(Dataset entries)
▬▬▬▬▬▬▬▬▬▬

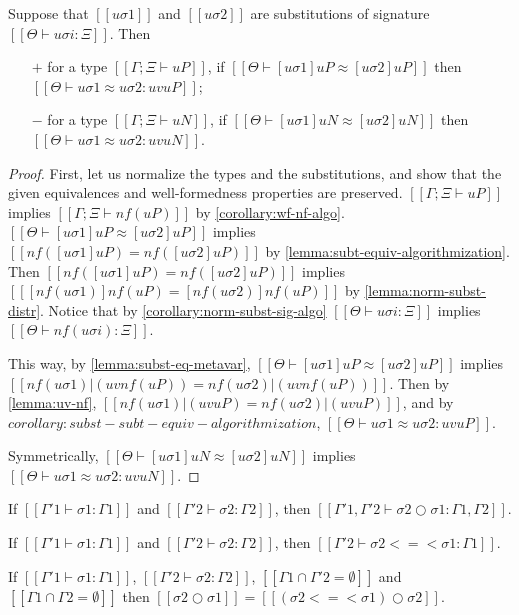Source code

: \begin{corollary}
  \label{lemma:subst-equiv-metavar}
  Suppose that $[[uσ1]]$ and $[[uσ2]]$ are substitutions 
  of signature $[[Θ ⊢ uσi : Ξ]]$.
  Then 
  \begin{enumerate}
    \item [$+$] for a type $[[Γ; Ξ ⊢ uP]]$, if $[[Θ ⊢ [uσ1]uP ≈ [uσ2]uP]]$ then
      $[[Θ ⊢ uσ1 ≈ uσ2 : uv uP]]$;
    \item [$-$] for a type $[[Γ; Ξ ⊢ uN]]$, if $[[Θ ⊢ [uσ1]uN ≈ [uσ2]uN]]$ then
      $[[Θ ⊢ uσ1 ≈ uσ2 : uv uN]]$.
  \end{enumerate}
\end{corollary}
\begin{proof}
  First, let us normalize the types and the substitutions, and show that
  the given equivalences and well-formedness properties are preserved. 
  $[[Γ; Ξ ⊢ uP]]$ implies $[[Γ; Ξ ⊢ nf(uP)]]$ by \cref{corollary:wf-nf-algo}.
  $[[Θ ⊢ [uσ1]uP ≈ [uσ2]uP]]$ implies $[[ nf([uσ1]uP) = nf([uσ2]uP)]]$ by 
  \cref{lemma:subt-equiv-algorithmization}.
  Then $[[ nf([uσ1]uP) = nf([uσ2]uP)]]$ implies 
  $[[ [nf(uσ1)]nf(uP) = [nf(uσ2)]nf(uP)]]$ by \cref{lemma:norm-subst-distr}.
  Notice that by \cref{corollary:norm-subst-sig-algo}
  $[[Θ ⊢ uσi : Ξ]]$ implies $[[Θ ⊢ nf(uσi) : Ξ]]$.

  This way, by \cref{lemma:subst-eq-metavar}, 
  $[[Θ ⊢ [uσ1]uP ≈ [uσ2]uP]]$ implies 
  $[[nf(uσ1)|(uv nf(uP)) = nf(uσ2)|(uv nf(uP))]]$.
  Then by \cref{lemma:uv-nf}, 
  $[[nf(uσ1)|(uv uP) = nf(uσ2)|(uv uP)]]$,
  and by ${{corollary:subst-subt-equiv-algorithmization}}$,
  $[[Θ ⊢ uσ1 ≈ uσ2 : uv uP]]$.

  Symmetrically, 
  $[[Θ ⊢ [uσ1]uN ≈ [uσ2]uN]]$ implies 
  $[[Θ ⊢ uσ1 ≈ uσ2 : uv uN]]$.
\end{proof}

\begin{lemma}
  If $[[Γ'1 ⊢ σ1 : Γ1]]$ and $[[Γ'2 ⊢ σ2 : Γ2]]$,
  then $[[Γ'1, Γ'2 ⊢ σ2 ○ σ1 : Γ1, Γ2]]$.
\end{lemma}

\begin{lemma}
  \label{lemma:subst-monad-composition-wf}
  If $[[Γ'1 ⊢ σ1 : Γ1]]$ and $[[Γ'2 ⊢ σ2 : Γ2]]$,
  then $[[Γ'2 ⊢ σ2 <=< σ1 : Γ1]]$.
\end{lemma}

\begin{lemma}
  \label{lemma:subst-composition}
    If $[[Γ'1 ⊢ σ1 : Γ1]]$, $[[Γ'2 ⊢ σ2 : Γ2]]$, 
    $[[{Γ1} ∩ {Γ'2} = ∅ ]]$ and $[[ {Γ1} ∩ {Γ2} = ∅ ]]$ then 
    $[[ σ2 ○ σ1 ]] = [[ (σ2 <=< σ1) ○ σ2 ]]$.
\end{lemma}

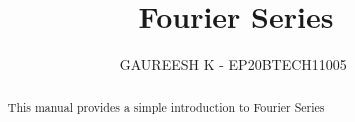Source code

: \documentclass[journal,12pt,twocolumn]{IEEEtran}
\renewcommand\thesection{\arabic{section}}
\begin{document}
\let\StandardTheFigure\thefigure
\renewcommand{\thefigure}{\theproblem}



\def\putbox#1#2#3{\makebox[0in][l]{\makebox[#1][l]{}\raisebox{\baselineskip}[0in][0in]{\raisebox{#2}[0in][0in]{#3}}}}
     \def\rightbox#1{\makebox[0in][r]{#1}}
     \def\centbox#1{\makebox[0in]{#1}}
     \def\topbox#1{\raisebox{-\baselineskip}[0in][0in]{#1}}
     \def\midbox#1{\raisebox{-0.5\baselineskip}[0in][0in]{#1}}

\vspace{3cm}

\title{ 
Fourier Series
}


%
%
%

\author{ GAUREESH K - EP20BTECH11005 $^{}$}

\maketitle


\tableofcontents


\renewcommand{\thefigure}{\theenumi}
\renewcommand{\thetable}{\theenumi}



\bigskip

\begin{abstract}
This manual provides a simple introduction to Fourier Series
\end{abstract}
\end{document}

▬▬▬▬▬▬▬▬▬▬

• [What is needed] Starting at the first line of the records and stopping after the line with "nf([uσ1]uP) = nf([uσ2]uP)]]$ by", copy each line exactly; pictures stay out.

• [Written solution]
Source code

: \begin{corollary}
  \label{lemma:subst-equiv-metavar}
  Suppose that $[[uσ1]]$ and $[[uσ2]]$ are substitutions 
  of signature $[[Θ ⊢ uσi : Ξ]]$.
  Then 
  \begin{enumerate}
    \item [$+$] for a type $[[Γ; Ξ ⊢ uP]]$, if $[[Θ ⊢ [uσ1]uP ≈ [uσ2]uP]]$ then
      $[[Θ ⊢ uσ1 ≈ uσ2 : uv uP]]$;
    \item [$-$] for a type $[[Γ; Ξ ⊢ uN]]$, if $[[Θ ⊢ [uσ1]uN ≈ [uσ2]uN]]$ then
      $[[Θ ⊢ uσ1 ≈ uσ2 : uv uN]]$.
  \end{enumerate}
\end{corollary}
\begin{proof}
  First, let us normalize the types and the substitutions, and show that
  the given equivalences and well-formedness properties are preserved. 
  $[[Γ; Ξ ⊢ uP]]$ implies $[[Γ; Ξ ⊢ nf(uP)]]$ by \cref{corollary:wf-nf-algo}.
  $[[Θ ⊢ [uσ1]uP ≈ [uσ2]uP]]$ implies $[[ nf([uσ1]uP) = nf([uσ2]uP)]]$ by 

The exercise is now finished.